WITH the onset of paddy harvesting amid the Covid-19 crisis, the Haryana government has chalked out a plan to check stubble burning, a major contributor to air pollution that chokes the national capital region in the winter. Apart from planning to establish more custom hiring centres (CHCs) to provide high-end equipment for crop residue management to farmers, the Agriculture and Farmers’ Welfare Department has categorised the fields as red, orange and green zones, based on the active fire locations detected by the Haryana Space Applications Centre (HARSAC) in the last paddy season.
Data shows 3,911 active fire locations were detected in the state from April 15 to May 31 this year, compared to 7,383 cases last year in the same period. A total of 6,630 such locations were identified during the last paddy season against 10,286 in 2018.
Villages with six or more active fire locations have been kept in the red category, those with 2-5 locations in the orange zone and those with fewer locations in the green zone. As many as 332 villages of the state are in the red zone and 673 in the orange zone.
SMS a must in combine harvesters
In order to ensure better management of stubble in the fields while harvesting, almost all district administrations in Haryana have made the installation of the straw management system (SMS) in combine harvesters mandatory. Combine harvesters operating without SMS will be impounded and the operators fined. “The SDM will issue a certificate after ensuring that the SMS is attached,” says Nishant Kumar Yadav, Deputy Commissioner, Karnal.

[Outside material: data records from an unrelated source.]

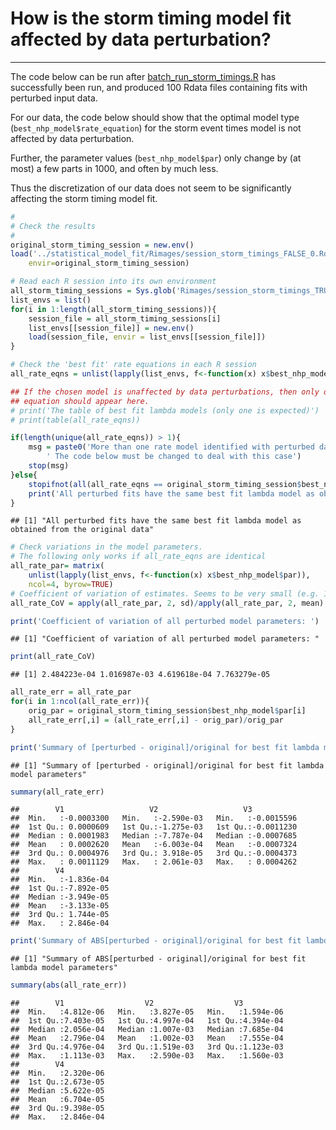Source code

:# How is the storm timing model fit affected by data perturbation?
------------------------------------------------------------------------

The code below can be run after
[batch_run_storm_timings.R](batch_run_storm_timings.R) has successfully been
run, and produced 100 Rdata files containing fits with perturbed input data.

For our data, the code below should show that the optimal model type (`best_nhp_model$rate_equation`)
for the storm event times model is not affected by data perturbation.

Further, the parameter values (`best_nhp_model$par`) only change by (at most) a
few parts in 1000, and often by much less.

Thus the discretization of our data does not seem to be significantly affecting
the storm timing model fit.


```r
#
# Check the results
#
original_storm_timing_session = new.env()
load('../statistical_model_fit/Rimages/session_storm_timings_FALSE_0.Rdata', 
    envir=original_storm_timing_session)

# Read each R session into its own environment
all_storm_timing_sessions = Sys.glob('Rimages/session_storm_timings_TRUE_*.Rdata')
list_envs = list()
for(i in 1:length(all_storm_timing_sessions)){
    session_file = all_storm_timing_sessions[i]
    list_envs[[session_file]] = new.env()
    load(session_file, envir = list_envs[[session_file]])
}

# Check the 'best fit' rate equations in each R session
all_rate_eqns = unlist(lapply(list_envs, f<-function(x) x$best_nhp_model$rate_equation))

## If the chosen model is unaffected by data perturbations, then only one
## equation should appear here.
# print('The table of best fit lambda models (only one is expected)')
# print(table(all_rate_eqns))

if(length(unique(all_rate_eqns)) > 1){
    msg = paste0('More than one rate model identified with perturbed data.\n',
        ' The code below must be changed to deal with this case')
    stop(msg)
}else{
    stopifnot(all(all_rate_eqns == original_storm_timing_session$best_nhp_model$rate_equation))
    print('All perturbed fits have the same best fit lambda model as obtained from the original data')
}
```

```
## [1] "All perturbed fits have the same best fit lambda model as obtained from the original data"
```

```r
# Check variations in the model parameters.
# The following only works if all_rate_eqns are identical
all_rate_par= matrix(
    unlist(lapply(list_envs, f<-function(x) x$best_nhp_model$par)), 
    ncol=4, byrow=TRUE)
# Coefficient of variation of estimates. Seems to be very small (e.g. 1/1000)
all_rate_CoV = apply(all_rate_par, 2, sd)/apply(all_rate_par, 2, mean)

print('Coefficient of variation of all perturbed model parameters: ')
```

```
## [1] "Coefficient of variation of all perturbed model parameters: "
```

```r
print(all_rate_CoV)
```

```
## [1] 2.484223e-04 1.016987e-03 4.619618e-04 7.763279e-05
```

```r
all_rate_err = all_rate_par
for(i in 1:ncol(all_rate_err)){ 
    orig_par = original_storm_timing_session$best_nhp_model$par[i]
    all_rate_err[,i] = (all_rate_err[,i] - orig_par)/orig_par
}

print('Summary of [perturbed - original]/original for best fit lambda model parameters')
```

```
## [1] "Summary of [perturbed - original]/original for best fit lambda model parameters"
```

```r
summary(all_rate_err)
```

```
##        V1                   V2                   V3            
##  Min.   :-0.0003300   Min.   :-2.590e-03   Min.   :-0.0015596  
##  1st Qu.: 0.0000609   1st Qu.:-1.275e-03   1st Qu.:-0.0011230  
##  Median : 0.0001983   Median :-7.787e-04   Median :-0.0007685  
##  Mean   : 0.0002620   Mean   :-6.003e-04   Mean   :-0.0007324  
##  3rd Qu.: 0.0004976   3rd Qu.: 3.918e-05   3rd Qu.:-0.0004373  
##  Max.   : 0.0011129   Max.   : 2.061e-03   Max.   : 0.0004262  
##        V4            
##  Min.   :-1.836e-04  
##  1st Qu.:-7.892e-05  
##  Median :-3.949e-05  
##  Mean   :-3.133e-05  
##  3rd Qu.: 1.744e-05  
##  Max.   : 2.846e-04
```

```r
print('Summary of ABS[perturbed - original]/original for best fit lambda model parameters')
```

```
## [1] "Summary of ABS[perturbed - original]/original for best fit lambda model parameters"
```

```r
summary(abs(all_rate_err))
```

```
##        V1                  V2                  V3           
##  Min.   :4.812e-06   Min.   :3.827e-05   Min.   :1.594e-06  
##  1st Qu.:7.403e-05   1st Qu.:4.997e-04   1st Qu.:4.394e-04  
##  Median :2.056e-04   Median :1.007e-03   Median :7.685e-04  
##  Mean   :2.796e-04   Mean   :1.002e-03   Mean   :7.555e-04  
##  3rd Qu.:4.976e-04   3rd Qu.:1.519e-03   3rd Qu.:1.123e-03  
##  Max.   :1.113e-03   Max.   :2.590e-03   Max.   :1.560e-03  
##        V4           
##  Min.   :2.320e-06  
##  1st Qu.:2.673e-05  
##  Median :5.622e-05  
##  Mean   :6.704e-05  
##  3rd Qu.:9.398e-05  
##  Max.   :2.846e-04
```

To bring down the incidents of stubble burning this season, a strict vigil will be kept, especially on the villages in the red and orange zones. Agriculture officials, with the help of officials of several other departments, including Panchayati Raj, police, revenue and the Haryana State Pollution Control Board (HSPCB), will not only keep a vigil but also make the farmers aware of the proper management of stubble. Nodal officers have also been appointed to check the menace of stubble burning.
“Local-level committees are being constituted to keep an eye on the erring farmers,” says Sanjeev Kaushal, Additional Chief Secretary, Agriculture and Farmers’ Welfare Department.
Kaushal is hopeful that the plan will help in reducing the number of stubble burning cases to a great extent.
The department has fixed a target of establishing around 2,000 more CHCs this season. “We have set up 2,879 CHCs in the state since 2018,” says Jagmander Nain, Joint Director (Agricultural Engineering). These CHCs will also help the farming community in better management of paddy straw.
However, a farmers’ body says these steps are not sufficient for small and marginal farmers. “Farmers won’t burn stubble if they get machines for the better management of stubble without any rent. The Union government had once announced to set up straw procurement centres to motivate farmers, but nobody knows what happened to the project. The government should open such purchase centres so that instead of burning the stubble, farmers can manage it and further sell it in the market,” says Rattan Mann, president of the Bhartiya Kisan Union (BKU-Mann). He says the number of CHCs and machines is inadequate.
Experts say stubble burning contributes significantly to air pollution, with the period between October 15 and November 15 being critical. Dr Rakesh Bhardwaj, Principal, Banwari Lal Jindal Suiwala College, Tosham, and an environmentalist, says the farmers need to be made aware of the respiratory problems caused by stubble burning and the various industrial uses of rice/wheat stubble. He fears that the worsening of air quality might aggravate the Covid-19 crisis.